I'm running the Outlook 2010 Beta at work & am about to have to create a new pst file for next year's archives. I have several pst files from previous years that are visible in Outlook & I would like to rename them. For example, the actual pst file on the computer might be personal folder (1).pst but it shows in Outlook as Julie's Archives 1. I want to rename it to say Julie's Archives 2002 - 2004. I've right-clicked on the folder in Outlook & selected Properties & gone to Advanced. A Name column shows up there that appears to be editable but it does not actually let anything be changed. Is there a way to change the name of an archive as it appears in Outlook?


----------



## The Merg (Jun 24, 2007)

HDJulie said:


> I'm running the Outlook 2010 Beta at work & am about to have to create a new pst file for next year's archives. I have several pst files from previous years that are visible in Outlook & I would like to rename them. For example, the actual pst file on the computer might be personal folder (1).pst but it shows in Outlook as Julie's Archives 1. I want to rename it to say Julie's Archives 2002 - 2004. I've right-clicked on the folder in Outlook & selected Properties & gone to Advanced. A Name column shows up there that appears to be editable but it does not actually let anything be changed. Is there a way to change the name of an archive as it appears in Outlook?

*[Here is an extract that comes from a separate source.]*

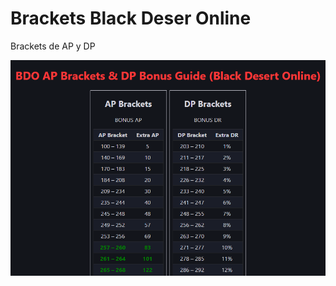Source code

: # Brackets Black Deser Online

Brackets de AP y DP

![Screenshot](screenshots/bracketsbdo.png 'Brackets de AP y DP')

Thats's how I've always done it in OL 2007. I just checked again now and the field is editable for me. Have you tried just closing out of Outlook completely and reopening it?

- Merg


----------



## HDJulie (Aug 10, 2008)

Yes, sure did. I can rename archives in Outlook 2007 on another machine but cannot rename archives in Outlook 2010. Maybe it is a limitation in the Beta or maybe it is a bug.


----------